## Task prompt
Transcribe all of the records precisely as they are presented.

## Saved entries
• • • •
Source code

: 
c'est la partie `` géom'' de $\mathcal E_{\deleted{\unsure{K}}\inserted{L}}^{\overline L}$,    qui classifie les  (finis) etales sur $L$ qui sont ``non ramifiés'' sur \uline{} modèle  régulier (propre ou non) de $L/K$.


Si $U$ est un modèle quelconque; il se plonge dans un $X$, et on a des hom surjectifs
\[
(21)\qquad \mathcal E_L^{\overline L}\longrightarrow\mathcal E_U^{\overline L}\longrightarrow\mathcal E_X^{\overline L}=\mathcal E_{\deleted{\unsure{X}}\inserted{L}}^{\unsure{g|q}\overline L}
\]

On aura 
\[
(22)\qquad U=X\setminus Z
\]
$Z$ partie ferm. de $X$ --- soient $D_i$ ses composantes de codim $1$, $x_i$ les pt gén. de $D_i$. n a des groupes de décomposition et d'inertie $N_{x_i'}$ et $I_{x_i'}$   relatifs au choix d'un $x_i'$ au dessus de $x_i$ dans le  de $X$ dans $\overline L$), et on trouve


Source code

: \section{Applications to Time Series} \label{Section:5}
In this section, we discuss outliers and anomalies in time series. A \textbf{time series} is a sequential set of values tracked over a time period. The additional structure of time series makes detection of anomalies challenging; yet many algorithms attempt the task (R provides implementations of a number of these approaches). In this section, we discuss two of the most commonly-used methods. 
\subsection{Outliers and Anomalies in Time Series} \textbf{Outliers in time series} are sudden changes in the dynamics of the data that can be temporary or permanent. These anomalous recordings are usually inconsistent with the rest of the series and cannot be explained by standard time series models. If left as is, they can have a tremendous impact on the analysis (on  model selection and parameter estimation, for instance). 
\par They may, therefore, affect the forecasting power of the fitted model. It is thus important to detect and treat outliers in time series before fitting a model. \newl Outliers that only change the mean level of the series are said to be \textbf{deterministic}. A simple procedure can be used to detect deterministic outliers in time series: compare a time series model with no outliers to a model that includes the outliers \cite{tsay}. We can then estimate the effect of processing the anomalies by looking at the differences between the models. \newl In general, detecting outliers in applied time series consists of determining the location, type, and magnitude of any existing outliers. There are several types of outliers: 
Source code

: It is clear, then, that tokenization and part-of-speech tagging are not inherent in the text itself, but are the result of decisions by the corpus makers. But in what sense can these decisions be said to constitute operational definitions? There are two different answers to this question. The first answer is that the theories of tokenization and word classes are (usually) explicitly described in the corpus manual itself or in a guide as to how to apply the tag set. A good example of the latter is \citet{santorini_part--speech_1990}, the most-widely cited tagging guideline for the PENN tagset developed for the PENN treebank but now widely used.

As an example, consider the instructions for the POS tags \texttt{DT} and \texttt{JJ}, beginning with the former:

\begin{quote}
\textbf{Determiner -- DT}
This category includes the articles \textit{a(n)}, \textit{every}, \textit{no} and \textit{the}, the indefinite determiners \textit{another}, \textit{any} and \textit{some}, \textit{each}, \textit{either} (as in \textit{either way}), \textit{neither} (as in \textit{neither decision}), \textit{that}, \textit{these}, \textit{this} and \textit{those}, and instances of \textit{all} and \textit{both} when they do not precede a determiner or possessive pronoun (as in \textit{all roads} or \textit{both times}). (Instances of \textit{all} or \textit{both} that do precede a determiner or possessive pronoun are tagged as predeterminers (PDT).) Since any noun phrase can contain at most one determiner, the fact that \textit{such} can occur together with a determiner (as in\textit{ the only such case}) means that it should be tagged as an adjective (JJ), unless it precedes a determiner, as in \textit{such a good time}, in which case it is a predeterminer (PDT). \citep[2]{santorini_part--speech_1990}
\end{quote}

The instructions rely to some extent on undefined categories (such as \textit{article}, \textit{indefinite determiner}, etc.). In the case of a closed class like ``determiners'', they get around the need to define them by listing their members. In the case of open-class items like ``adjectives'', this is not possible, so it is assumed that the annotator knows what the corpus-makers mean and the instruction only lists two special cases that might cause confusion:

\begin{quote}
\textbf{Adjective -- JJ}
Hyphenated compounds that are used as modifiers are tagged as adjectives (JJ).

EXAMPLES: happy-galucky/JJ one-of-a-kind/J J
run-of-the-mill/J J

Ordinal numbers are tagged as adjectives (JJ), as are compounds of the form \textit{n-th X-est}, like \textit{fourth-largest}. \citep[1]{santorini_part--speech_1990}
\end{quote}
• • • •
## Answer to this task
Source code

: 
c'est la partie `` géom'' de $\mathcal E_{\deleted{\unsure{K}}\inserted{L}}^{\overline L}$,    qui classifie les  (finis) etales sur $L$ qui sont ``non ramifiés'' sur \uline{} modèle  régulier (propre ou non) de $L/K$.


Si $U$ est un modèle quelconque; il se plonge dans un $X$, et on a des hom surjectifs
\[
(21)\qquad \mathcal E_L^{\overline L}\longrightarrow\mathcal E_U^{\overline L}\longrightarrow\mathcal E_X^{\overline L}=\mathcal E_{\deleted{\unsure{X}}\inserted{L}}^{\unsure{g|q}\overline L}
\]

On aura 
\[
(22)\qquad U=X\setminus Z
\]
$Z$ partie ferm. de $X$ --- soient $D_i$ ses composantes de codim $1$, $x_i$ les pt gén. de $D_i$. n a des groupes de décomposition et d'inertie $N_{x_i'}$ et $I_{x_i'}$   relatifs au choix d'un $x_i'$ au dessus de $x_i$ dans le  de $X$ dans $\overline L$), et on trouve


Source code

: \section{Applications to Time Series} \label{Section:5}
In this section, we discuss outliers and anomalies in time series. A \textbf{time series} is a sequential set of values tracked over a time period. The additional structure of time series makes detection of anomalies challenging; yet many algorithms attempt the task (R provides implementations of a number of these approaches). In this section, we discuss two of the most commonly-used methods. 
\subsection{Outliers and Anomalies in Time Series} \textbf{Outliers in time series} are sudden changes in the dynamics of the data that can be temporary or permanent. These anomalous recordings are usually inconsistent with the rest of the series and cannot be explained by standard time series models. If left as is, they can have a tremendous impact on the analysis (on  model selection and parameter estimation, for instance). 
\par They may, therefore, affect the forecasting power of the fitted model. It is thus important to detect and treat outliers in time series before fitting a model. \newl Outliers that only change the mean level of the series are said to be \textbf{deterministic}. A simple procedure can be used to detect deterministic outliers in time series: compare a time series model with no outliers to a model that includes the outliers \cite{tsay}. We can then estimate the effect of processing the anomalies by looking at the differences between the models. \newl In general, detecting outliers in applied time series consists of determining the location, type, and magnitude of any existing outliers. There are several types of outliers: 
Source code

: It is clear, then, that tokenization and part-of-speech tagging are not inherent in the text itself, but are the result of decisions by the corpus makers. But in what sense can these decisions be said to constitute operational definitions? There are two different answers to this question. The first answer is that the theories of tokenization and word classes are (usually) explicitly described in the corpus manual itself or in a guide as to how to apply the tag set. A good example of the latter is \citet{santorini_part--speech_1990}, the most-widely cited tagging guideline for the PENN tagset developed for the PENN treebank but now widely used.

As an example, consider the instructions for the POS tags \texttt{DT} and \texttt{JJ}, beginning with the former:

\begin{quote}
\textbf{Determiner -- DT}
This category includes the articles \textit{a(n)}, \textit{every}, \textit{no} and \textit{the}, the indefinite determiners \textit{another}, \textit{any} and \textit{some}, \textit{each}, \textit{either} (as in \textit{either way}), \textit{neither} (as in \textit{neither decision}), \textit{that}, \textit{these}, \textit{this} and \textit{those}, and instances of \textit{all} and \textit{both} when they do not precede a determiner or possessive pronoun (as in \textit{all roads} or \textit{both times}). (Instances of \textit{all} or \textit{both} that do precede a determiner or possessive pronoun are tagged as predeterminers (PDT).) Since any noun phrase can contain at most one determiner, the fact that \textit{such} can occur together with a determiner (as in\textit{ the only such case}) means that it should be tagged as an adjective (JJ), unless it precedes a determiner, as in \textit{such a good time}, in which case it is a predeterminer (PDT). \citep[2]{santorini_part--speech_1990}
\end{quote}

The instructions rely to some extent on undefined categories (such as \textit{article}, \textit{indefinite determiner}, etc.). In the case of a closed class like ``determiners'', they get around the need to define them by listing their members. In the case of open-class items like ``adjectives'', this is not possible, so it is assumed that the annotator knows what the corpus-makers mean and the instruction only lists two special cases that might cause confusion:

\begin{quote}
\textbf{Adjective -- JJ}
Hyphenated compounds that are used as modifiers are tagged as adjectives (JJ).

EXAMPLES: happy-galucky/JJ one-of-a-kind/J J
run-of-the-mill/J J

Ordinal numbers are tagged as adjectives (JJ), as are compounds of the form \textit{n-th X-est}, like \textit{fourth-largest}. \citep[1]{santorini_part--speech_1990}
\end{quote}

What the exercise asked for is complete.